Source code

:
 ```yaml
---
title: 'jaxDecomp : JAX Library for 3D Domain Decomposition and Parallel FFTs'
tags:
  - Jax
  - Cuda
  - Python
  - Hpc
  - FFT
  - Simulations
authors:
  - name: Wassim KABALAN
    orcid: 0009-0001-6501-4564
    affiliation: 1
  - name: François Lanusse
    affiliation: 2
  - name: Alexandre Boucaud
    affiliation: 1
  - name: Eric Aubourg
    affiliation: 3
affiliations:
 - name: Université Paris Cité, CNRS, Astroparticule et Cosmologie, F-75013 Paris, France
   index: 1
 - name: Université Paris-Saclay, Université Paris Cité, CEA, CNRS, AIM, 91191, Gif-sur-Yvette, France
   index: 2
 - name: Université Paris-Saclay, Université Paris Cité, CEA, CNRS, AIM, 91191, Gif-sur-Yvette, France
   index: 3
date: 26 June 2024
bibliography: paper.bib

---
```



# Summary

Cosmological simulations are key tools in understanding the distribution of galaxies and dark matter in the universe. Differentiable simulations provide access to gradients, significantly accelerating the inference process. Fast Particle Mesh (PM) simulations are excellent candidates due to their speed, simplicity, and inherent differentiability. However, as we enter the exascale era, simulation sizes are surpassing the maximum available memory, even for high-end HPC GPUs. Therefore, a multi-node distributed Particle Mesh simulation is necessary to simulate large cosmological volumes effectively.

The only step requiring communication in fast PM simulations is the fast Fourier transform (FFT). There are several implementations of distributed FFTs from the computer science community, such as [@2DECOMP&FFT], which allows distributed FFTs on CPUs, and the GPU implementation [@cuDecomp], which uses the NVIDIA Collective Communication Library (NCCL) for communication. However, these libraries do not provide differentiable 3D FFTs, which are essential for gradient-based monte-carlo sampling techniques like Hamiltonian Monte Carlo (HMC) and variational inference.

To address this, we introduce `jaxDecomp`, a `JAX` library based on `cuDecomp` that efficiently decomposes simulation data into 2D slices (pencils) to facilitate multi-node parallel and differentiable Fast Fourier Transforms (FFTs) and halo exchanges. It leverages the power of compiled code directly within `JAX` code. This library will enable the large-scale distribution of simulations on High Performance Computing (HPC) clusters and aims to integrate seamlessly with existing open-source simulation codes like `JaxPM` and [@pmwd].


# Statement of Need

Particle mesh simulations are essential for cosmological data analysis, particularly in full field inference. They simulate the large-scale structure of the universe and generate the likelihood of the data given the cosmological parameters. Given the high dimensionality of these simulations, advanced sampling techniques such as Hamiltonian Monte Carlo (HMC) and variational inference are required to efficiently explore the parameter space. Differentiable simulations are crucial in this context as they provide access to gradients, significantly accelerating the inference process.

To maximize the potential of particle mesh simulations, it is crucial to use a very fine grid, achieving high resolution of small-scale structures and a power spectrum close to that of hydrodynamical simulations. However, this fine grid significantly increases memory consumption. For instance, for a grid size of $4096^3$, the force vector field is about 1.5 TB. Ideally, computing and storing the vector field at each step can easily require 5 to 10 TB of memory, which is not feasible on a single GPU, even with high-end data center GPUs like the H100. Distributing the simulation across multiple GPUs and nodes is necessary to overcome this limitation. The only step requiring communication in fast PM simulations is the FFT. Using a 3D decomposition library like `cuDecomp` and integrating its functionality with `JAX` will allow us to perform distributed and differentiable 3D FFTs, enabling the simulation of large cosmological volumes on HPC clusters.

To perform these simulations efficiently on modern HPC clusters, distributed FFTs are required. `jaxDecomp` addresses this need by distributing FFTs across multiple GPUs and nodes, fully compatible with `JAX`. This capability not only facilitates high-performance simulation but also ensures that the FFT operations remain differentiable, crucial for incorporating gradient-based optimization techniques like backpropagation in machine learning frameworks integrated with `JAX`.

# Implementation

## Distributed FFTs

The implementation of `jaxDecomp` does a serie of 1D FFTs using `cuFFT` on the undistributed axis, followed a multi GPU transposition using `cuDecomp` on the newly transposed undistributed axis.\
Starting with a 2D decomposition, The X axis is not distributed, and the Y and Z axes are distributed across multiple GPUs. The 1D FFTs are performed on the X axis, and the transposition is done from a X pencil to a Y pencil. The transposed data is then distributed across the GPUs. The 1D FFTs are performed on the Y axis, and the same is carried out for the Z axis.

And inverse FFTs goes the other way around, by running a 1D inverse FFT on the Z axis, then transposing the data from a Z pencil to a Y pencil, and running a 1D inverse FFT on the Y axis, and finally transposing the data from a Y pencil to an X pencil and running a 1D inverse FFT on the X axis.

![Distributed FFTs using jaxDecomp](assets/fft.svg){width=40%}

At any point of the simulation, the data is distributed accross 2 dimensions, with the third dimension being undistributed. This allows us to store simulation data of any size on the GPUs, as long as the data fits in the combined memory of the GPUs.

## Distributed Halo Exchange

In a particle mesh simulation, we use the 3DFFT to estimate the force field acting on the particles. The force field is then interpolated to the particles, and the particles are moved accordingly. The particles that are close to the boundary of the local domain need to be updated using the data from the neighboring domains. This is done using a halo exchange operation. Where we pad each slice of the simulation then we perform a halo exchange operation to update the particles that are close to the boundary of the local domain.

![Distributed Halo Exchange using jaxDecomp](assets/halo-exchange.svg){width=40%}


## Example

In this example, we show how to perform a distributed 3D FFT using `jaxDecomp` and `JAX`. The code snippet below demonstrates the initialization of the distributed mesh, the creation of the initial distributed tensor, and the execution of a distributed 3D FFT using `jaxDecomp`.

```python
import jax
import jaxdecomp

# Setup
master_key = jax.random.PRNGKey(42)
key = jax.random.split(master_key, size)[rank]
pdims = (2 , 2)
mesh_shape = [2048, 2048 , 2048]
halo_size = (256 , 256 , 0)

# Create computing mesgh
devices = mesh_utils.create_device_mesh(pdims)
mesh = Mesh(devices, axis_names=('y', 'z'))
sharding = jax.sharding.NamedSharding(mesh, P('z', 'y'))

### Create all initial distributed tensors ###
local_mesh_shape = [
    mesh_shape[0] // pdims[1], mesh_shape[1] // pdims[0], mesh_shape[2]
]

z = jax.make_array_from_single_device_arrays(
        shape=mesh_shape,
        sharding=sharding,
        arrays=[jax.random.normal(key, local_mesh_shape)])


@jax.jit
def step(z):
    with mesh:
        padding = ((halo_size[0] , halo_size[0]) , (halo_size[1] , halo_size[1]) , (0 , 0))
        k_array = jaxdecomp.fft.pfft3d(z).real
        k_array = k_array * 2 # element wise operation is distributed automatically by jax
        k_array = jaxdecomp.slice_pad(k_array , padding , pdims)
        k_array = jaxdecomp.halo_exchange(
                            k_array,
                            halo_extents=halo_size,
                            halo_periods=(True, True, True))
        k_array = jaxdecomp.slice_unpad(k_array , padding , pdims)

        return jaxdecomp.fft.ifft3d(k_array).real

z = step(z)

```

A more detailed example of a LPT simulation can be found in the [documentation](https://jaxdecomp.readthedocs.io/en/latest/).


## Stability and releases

Directions » However many lines the data holds, return each one exactly.

Exercise output »
Source code

:
 ```yaml
---
title: 'jaxDecomp : JAX Library for 3D Domain Decomposition and Parallel FFTs'
tags:
  - Jax
  - Cuda
  - Python
  - Hpc
  - FFT
  - Simulations
authors:
  - name: Wassim KABALAN
    orcid: 0009-0001-6501-4564
    affiliation: 1
  - name: François Lanusse
    affiliation: 2
  - name: Alexandre Boucaud
    affiliation: 1
  - name: Eric Aubourg
    affiliation: 3
affiliations:
 - name: Université Paris Cité, CNRS, Astroparticule et Cosmologie, F-75013 Paris, France
   index: 1
 - name: Université Paris-Saclay, Université Paris Cité, CEA, CNRS, AIM, 91191, Gif-sur-Yvette, France
   index: 2
 - name: Université Paris-Saclay, Université Paris Cité, CEA, CNRS, AIM, 91191, Gif-sur-Yvette, France
   index: 3
date: 26 June 2024
bibliography: paper.bib

---
```



# Summary

Cosmological simulations are key tools in understanding the distribution of galaxies and dark matter in the universe. Differentiable simulations provide access to gradients, significantly accelerating the inference process. Fast Particle Mesh (PM) simulations are excellent candidates due to their speed, simplicity, and inherent differentiability. However, as we enter the exascale era, simulation sizes are surpassing the maximum available memory, even for high-end HPC GPUs. Therefore, a multi-node distributed Particle Mesh simulation is necessary to simulate large cosmological volumes effectively.

The only step requiring communication in fast PM simulations is the fast Fourier transform (FFT). There are several implementations of distributed FFTs from the computer science community, such as [@2DECOMP&FFT], which allows distributed FFTs on CPUs, and the GPU implementation [@cuDecomp], which uses the NVIDIA Collective Communication Library (NCCL) for communication. However, these libraries do not provide differentiable 3D FFTs, which are essential for gradient-based monte-carlo sampling techniques like Hamiltonian Monte Carlo (HMC) and variational inference.

To address this, we introduce `jaxDecomp`, a `JAX` library based on `cuDecomp` that efficiently decomposes simulation data into 2D slices (pencils) to facilitate multi-node parallel and differentiable Fast Fourier Transforms (FFTs) and halo exchanges. It leverages the power of compiled code directly within `JAX` code. This library will enable the large-scale distribution of simulations on High Performance Computing (HPC) clusters and aims to integrate seamlessly with existing open-source simulation codes like `JaxPM` and [@pmwd].


# Statement of Need

Particle mesh simulations are essential for cosmological data analysis, particularly in full field inference. They simulate the large-scale structure of the universe and generate the likelihood of the data given the cosmological parameters. Given the high dimensionality of these simulations, advanced sampling techniques such as Hamiltonian Monte Carlo (HMC) and variational inference are required to efficiently explore the parameter space. Differentiable simulations are crucial in this context as they provide access to gradients, significantly accelerating the inference process.

To maximize the potential of particle mesh simulations, it is crucial to use a very fine grid, achieving high resolution of small-scale structures and a power spectrum close to that of hydrodynamical simulations. However, this fine grid significantly increases memory consumption. For instance, for a grid size of $4096^3$, the force vector field is about 1.5 TB. Ideally, computing and storing the vector field at each step can easily require 5 to 10 TB of memory, which is not feasible on a single GPU, even with high-end data center GPUs like the H100. Distributing the simulation across multiple GPUs and nodes is necessary to overcome this limitation. The only step requiring communication in fast PM simulations is the FFT. Using a 3D decomposition library like `cuDecomp` and integrating its functionality with `JAX` will allow us to perform distributed and differentiable 3D FFTs, enabling the simulation of large cosmological volumes on HPC clusters.

To perform these simulations efficiently on modern HPC clusters, distributed FFTs are required. `jaxDecomp` addresses this need by distributing FFTs across multiple GPUs and nodes, fully compatible with `JAX`. This capability not only facilitates high-performance simulation but also ensures that the FFT operations remain differentiable, crucial for incorporating gradient-based optimization techniques like backpropagation in machine learning frameworks integrated with `JAX`.

# Implementation

## Distributed FFTs

The implementation of `jaxDecomp` does a serie of 1D FFTs using `cuFFT` on the undistributed axis, followed a multi GPU transposition using `cuDecomp` on the newly transposed undistributed axis.\
Starting with a 2D decomposition, The X axis is not distributed, and the Y and Z axes are distributed across multiple GPUs. The 1D FFTs are performed on the X axis, and the transposition is done from a X pencil to a Y pencil. The transposed data is then distributed across the GPUs. The 1D FFTs are performed on the Y axis, and the same is carried out for the Z axis.

And inverse FFTs goes the other way around, by running a 1D inverse FFT on the Z axis, then transposing the data from a Z pencil to a Y pencil, and running a 1D inverse FFT on the Y axis, and finally transposing the data from a Y pencil to an X pencil and running a 1D inverse FFT on the X axis.

![Distributed FFTs using jaxDecomp](assets/fft.svg){width=40%}

At any point of the simulation, the data is distributed accross 2 dimensions, with the third dimension being undistributed. This allows us to store simulation data of any size on the GPUs, as long as the data fits in the combined memory of the GPUs.

## Distributed Halo Exchange

In a particle mesh simulation, we use the 3DFFT to estimate the force field acting on the particles. The force field is then interpolated to the particles, and the particles are moved accordingly. The particles that are close to the boundary of the local domain need to be updated using the data from the neighboring domains. This is done using a halo exchange operation. Where we pad each slice of the simulation then we perform a halo exchange operation to update the particles that are close to the boundary of the local domain.

![Distributed Halo Exchange using jaxDecomp](assets/halo-exchange.svg){width=40%}


## Example

In this example, we show how to perform a distributed 3D FFT using `jaxDecomp` and `JAX`. The code snippet below demonstrates the initialization of the distributed mesh, the creation of the initial distributed tensor, and the execution of a distributed 3D FFT using `jaxDecomp`.

```python
import jax
import jaxdecomp

# Setup
master_key = jax.random.PRNGKey(42)
key = jax.random.split(master_key, size)[rank]
pdims = (2 , 2)
mesh_shape = [2048, 2048 , 2048]
halo_size = (256 , 256 , 0)

# Create computing mesgh
devices = mesh_utils.create_device_mesh(pdims)
mesh = Mesh(devices, axis_names=('y', 'z'))
sharding = jax.sharding.NamedSharding(mesh, P('z', 'y'))

### Create all initial distributed tensors ###
local_mesh_shape = [
    mesh_shape[0] // pdims[1], mesh_shape[1] // pdims[0], mesh_shape[2]
]

z = jax.make_array_from_single_device_arrays(
        shape=mesh_shape,
        sharding=sharding,
        arrays=[jax.random.normal(key, local_mesh_shape)])


@jax.jit
def step(z):
    with mesh:
        padding = ((halo_size[0] , halo_size[0]) , (halo_size[1] , halo_size[1]) , (0 , 0))
        k_array = jaxdecomp.fft.pfft3d(z).real
        k_array = k_array * 2 # element wise operation is distributed automatically by jax
        k_array = jaxdecomp.slice_pad(k_array , padding , pdims)
        k_array = jaxdecomp.halo_exchange(
                            k_array,
                            halo_extents=halo_size,
                            halo_periods=(True, True, True))
        k_array = jaxdecomp.slice_unpad(k_array , padding , pdims)

        return jaxdecomp.fft.ifft3d(k_array).real

z = step(z)

```

A more detailed example of a LPT simulation can be found in the [documentation](https://jaxdecomp.readthedocs.io/en/latest/).


## Stability and releases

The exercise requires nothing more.